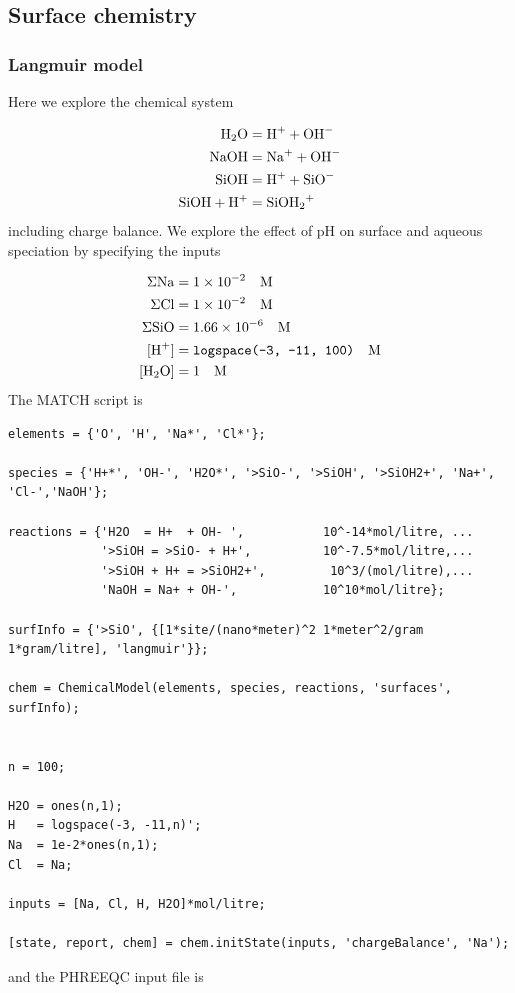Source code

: \documentclass{article}
\begin{document}
\subsection{Surface chemistry}

\subsubsection{Langmuir model}
Here we explore the chemical system

\begin{align}
    \ce{H2O} &= \ce{H+} + \ce{OH-}\\
    \ce{NaOH}&= \ce{Na+} + \ce{OH-}\\
    \ce{SiOH} &= \ce{H+} + \ce{SiO-}\\
    \ce{SiOH} + \ce{H+} &= \ce{SiOH2+}
\end{align}
including charge balance. We explore the effect of pH on surface and aqueous speciation by specifying the inputs

\begin{align}
\Sigma \ce{Na} &= 1\times10^{-2} \quad\text{M}\\
\Sigma \ce{Cl} &= 1\times10^{-2} \quad\text{M}\\
\Sigma \ce{SiO} &= 1.66\times10^{-6} \quad\text{M}\\
[\ce{H+}] &= \texttt{logspace(-3, -11, 100)} \quad\text{M}\\
[\ce{H2O}] & = 1 \quad\text{M}
\end{align}
The MATCH script is

\begin{lstlisting}
elements = {'O', 'H', 'Na*', 'Cl*'};

species = {'H+*', 'OH-', 'H2O*', '>SiO-', '>SiOH', '>SiOH2+', 'Na+', 'Cl-','NaOH'};

reactions = {'H2O  = H+  + OH- ',           10^-14*mol/litre, ...
             '>SiOH = >SiO- + H+',          10^-7.5*mol/litre,...
             '>SiOH + H+ = >SiOH2+',         10^3/(mol/litre),...
             'NaOH = Na+ + OH-',            10^10*mol/litre};

surfInfo = {'>SiO', {[1*site/(nano*meter)^2 1*meter^2/gram 1*gram/litre], 'langmuir'}};

chem = ChemicalModel(elements, species, reactions, 'surfaces', surfInfo);


n = 100;

H2O = ones(n,1);
H   = logspace(-3, -11,n)';
Na  = 1e-2*ones(n,1);
Cl  = Na;

inputs = [Na, Cl, H, H2O]*mol/litre;

[state, report, chem] = chem.initState(inputs, 'chargeBalance', 'Na');
\end{lstlisting}
and the PHREEQC input file is
\end{document}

▸ What you will do
Find the lines that mention "litre" in the entries and show them.

▸ Answer box
reactions = {'H2O  = H+  + OH- ',           10^-14*mol/litre, ...
             '>SiOH = >SiO- + H+',          10^-7.5*mol/litre,...
             '>SiOH + H+ = >SiOH2+',         10^3/(mol/litre),...
             'NaOH = Na+ + OH-',            10^10*mol/litre};
surfInfo = {'>SiO', {[1*site/(nano*meter)^2 1*meter^2/gram 1*gram/litre], 'langmuir'}};
inputs = [Na, Cl, H, H2O]*mol/litre;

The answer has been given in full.